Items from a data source
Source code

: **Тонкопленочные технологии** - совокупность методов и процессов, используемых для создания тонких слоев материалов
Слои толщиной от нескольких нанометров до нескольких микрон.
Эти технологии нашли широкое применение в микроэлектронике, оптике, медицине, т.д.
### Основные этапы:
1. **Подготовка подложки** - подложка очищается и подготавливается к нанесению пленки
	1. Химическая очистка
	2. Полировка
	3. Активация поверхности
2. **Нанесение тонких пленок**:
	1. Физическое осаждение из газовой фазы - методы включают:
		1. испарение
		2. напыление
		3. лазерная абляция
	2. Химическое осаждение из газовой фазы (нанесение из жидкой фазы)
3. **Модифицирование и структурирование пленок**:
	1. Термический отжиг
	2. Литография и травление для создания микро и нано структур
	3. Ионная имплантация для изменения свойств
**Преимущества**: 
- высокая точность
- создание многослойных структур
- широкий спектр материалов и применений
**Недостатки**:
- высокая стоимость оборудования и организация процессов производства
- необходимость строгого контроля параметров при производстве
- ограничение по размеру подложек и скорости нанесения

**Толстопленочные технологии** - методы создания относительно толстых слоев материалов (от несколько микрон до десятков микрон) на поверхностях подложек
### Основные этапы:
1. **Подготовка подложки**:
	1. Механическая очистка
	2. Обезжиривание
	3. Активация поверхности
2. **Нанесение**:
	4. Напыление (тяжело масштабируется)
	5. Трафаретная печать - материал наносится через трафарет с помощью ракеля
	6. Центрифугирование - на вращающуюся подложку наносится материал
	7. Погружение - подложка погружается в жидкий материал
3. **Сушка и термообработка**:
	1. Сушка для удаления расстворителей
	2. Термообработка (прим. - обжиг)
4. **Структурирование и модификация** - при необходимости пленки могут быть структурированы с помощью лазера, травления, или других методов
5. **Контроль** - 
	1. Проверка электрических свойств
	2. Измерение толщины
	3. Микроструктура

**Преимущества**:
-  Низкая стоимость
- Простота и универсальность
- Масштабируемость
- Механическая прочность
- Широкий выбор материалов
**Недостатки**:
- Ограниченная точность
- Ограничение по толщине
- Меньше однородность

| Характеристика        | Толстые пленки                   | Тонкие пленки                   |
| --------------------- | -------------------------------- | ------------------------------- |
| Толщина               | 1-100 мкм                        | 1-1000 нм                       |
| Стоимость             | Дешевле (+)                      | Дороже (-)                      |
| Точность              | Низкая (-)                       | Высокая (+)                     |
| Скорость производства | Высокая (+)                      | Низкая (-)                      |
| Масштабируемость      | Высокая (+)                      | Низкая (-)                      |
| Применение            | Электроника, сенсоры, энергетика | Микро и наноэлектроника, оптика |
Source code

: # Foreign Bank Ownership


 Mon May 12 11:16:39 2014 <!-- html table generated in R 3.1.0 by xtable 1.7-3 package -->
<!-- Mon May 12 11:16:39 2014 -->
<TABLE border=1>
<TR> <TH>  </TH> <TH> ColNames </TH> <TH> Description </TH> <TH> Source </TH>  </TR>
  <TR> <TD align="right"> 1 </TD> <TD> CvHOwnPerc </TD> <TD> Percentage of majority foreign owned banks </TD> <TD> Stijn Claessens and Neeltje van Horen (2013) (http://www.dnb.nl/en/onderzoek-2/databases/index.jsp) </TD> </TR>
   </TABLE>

WORK REQUEST
Locate the word "производства" in the entries, and copy every line where it is found.

WRITTEN ANSWER
- высокая стоимость оборудования и организация процессов производства
| Скорость производства | Высокая (+)                      | Низкая (-)                      |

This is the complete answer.